My flags are: -Wall -O2 -j2

Thanks in advance.

EDIT2: The failed test case is:

vec2f v1 = vec2f(2.0f,3.0f);
v1.Normalize(); // mutable normalization
if( v1 != vec2f(2.0f,3.0f).Normalized() ) //immutable normalization
    // report failure

Note: Both normalizations are the same, and yield same results (according to memcmp).
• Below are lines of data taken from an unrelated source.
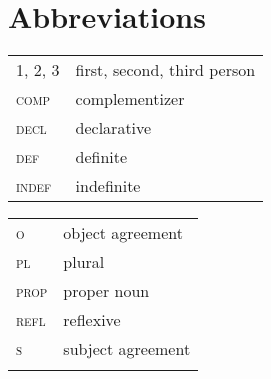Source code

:\documentclass[output=paper]{LSP/langsci}
\begin{document}
\section*{Abbreviations}
\begin{tabularx}{.45\textwidth}{lX}
1, 2, 3 & first, second, third person\\
\textsc{comp} & complementizer \\
 \textsc{decl} & declarative \\
 \textsc{def} & definite \\
 \textsc{indef} & indefinite \\
\end{tabularx}
\begin{tabularx}{.45\textwidth}{lX}
 \textsc{o} & {object} agreement \\
 \textsc{pl} & plural \\
 \textsc{prop} & proper noun \\
 \textsc{refl} & reflexive \\
 \textsc{s} & {subject} agreement\\ 
 \\
\end{tabularx}


{\sloppy 
\printbibliography[heading=subbibliography,notkeyword=this]
}

\let\eachwordtwo=\upshape
\end{document}

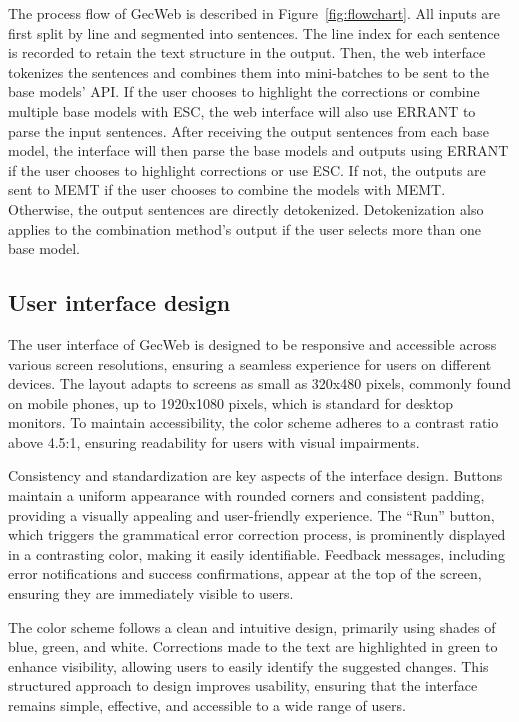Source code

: The process flow of GecWeb is described in Figure~\ref{fig:flowchart}.
All inputs are first split by line and segmented into sentences.
The line index for each sentence is recorded to retain the text structure in the output.
Then, the web interface tokenizes the sentences and combines them into mini-batches to be sent to the base models' API.
If the user chooses to highlight the corrections or combine multiple
base models with ESC, the web interface will also use ERRANT to parse the input sentences.
After receiving the output sentences from each base model, the interface will then parse the base models and outputs using ERRANT if the user chooses to highlight corrections or use ESC.
If not, the outputs are sent to MEMT if the user chooses to combine the models with MEMT.
Otherwise, the output sentences are directly detokenized.
Detokenization also applies to the combination method's output if the user selects more than one base model.

\subsection{User interface design}

The user interface of GecWeb is designed to be responsive and accessible across various screen resolutions, ensuring a seamless experience for users on different devices.
The layout adapts to screens as small as 320x480 pixels, commonly found on mobile phones, up to 1920x1080 pixels, which is standard for desktop monitors.
To maintain accessibility, the color scheme adheres to a contrast ratio above 4.5:1, ensuring readability for users with visual impairments.

Consistency and standardization are key aspects of the interface design.
Buttons maintain a uniform appearance with rounded corners and consistent padding, providing a visually appealing and user-friendly experience.
The ``Run'' button, which triggers the grammatical error correction process, is prominently displayed in a contrasting color, making it easily identifiable.
Feedback messages, including error notifications and success confirmations, appear at the top of the screen, ensuring they are immediately visible to users.

The color scheme follows a clean and intuitive design, primarily using shades of blue, green, and white.
Corrections made to the text are highlighted in green to enhance visibility, allowing users to easily identify the suggested changes.
This structured approach to design improves usability, ensuring that the interface remains simple, effective, and accessible to a wide range of users.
RESOLUTION: Turns out that you should never trust the compiler about floating numbers! No matter how sure you are about the memory you compare. Once data goes to the registers, it can change, and you have no control over it. After some digging regarding registers, I found this neat source of information. Hope it's useful to someone in the future.

Dimo Markov
  • 422
  • 2
  • 9
  • 5
    You may find [this](http://docs.oracle.com/cd/E19957-01/806-3568/ncg_goldberg.html) relevant. – vsoftco May 08 '15 at 17:59
  • 7
    I **strongly** suggest you don't compare floating point values for equality. – Cory Kramer May 08 '15 at 17:59
  • 5
    possible duplicate of [Most effective way for float and double comparison](http://stackoverflow.com/questions/17333/most-effective-way-for-float-and-double-comparison) – Cory Kramer May 08 '15 at 18:00
  • 2
    Sometimes floating point registers are larger than the floating point type you've specified, and comparisons can depend on whether the value was rounded for storage or not. – Mark Ransom May 08 '15 at 18:00
  • 1
    So, what are the values? The exact values, if you can find them. – harold May 08 '15 at 18:00
  • 1
    Please update the question with the failing test case – that other guy May 08 '15 at 18:00
  • Please refer to the updated question. – Dimo Markov May 08 '15 at 18:05
  • What does `Normalize()` do? Does it, for instance, divide each value by `1.0`? – Max Lybbert May 08 '15 at 18:06
  • 2
    The `vec2f` or `Normalized` functions are undefined. Please make sure your test case is complete and self contained. – that other guy May 08 '15 at 18:06
  • @Cyber, interesting that the link you gave doesn't contain the best method that I've found: http://stackoverflow.com/questions/6837007/comparing-float-double-values-using-operator – Mark Ransom May 08 '15 at 18:11
  • I guarantee that this part is defined and self-contained. I shared only the relevant details. However, my question has been updated, so there are no more discrepancies. – Dimo Markov May 08 '15 at 18:11
  • 2
    A double floating point may be converted to an extended floating point, or not (which depends on unpredictable compiler optimization/conversion). –  May 08 '15 at 18:17
  • Does this involve dedicated registers, @DieterLücking? – Dimo Markov May 08 '15 at 18:18
  • 2
    @DimoMarkov `Prior to anyone informing me that one can not simply compare floats,` Why do you think that reason can be thrown away? You know that you should not compare floats for equality, so you did just that and now you have results that surprise you. – PaulMcKenzie May 08 '15 at 18:25
  • Yes, I agree with you. The registers just flew out of my mind. Sorry for the misdirection, and thanks for the help. – Dimo Markov May 08 '15 at 18:30

1 Answers1

4

Floating point CPU registers can be larger than the floating point type you're working with. This is especially true with float which is typically only 32 bits. A calculation will be computed using all the bits, then the result will be rounded to the nearest representable value before being stored in memory.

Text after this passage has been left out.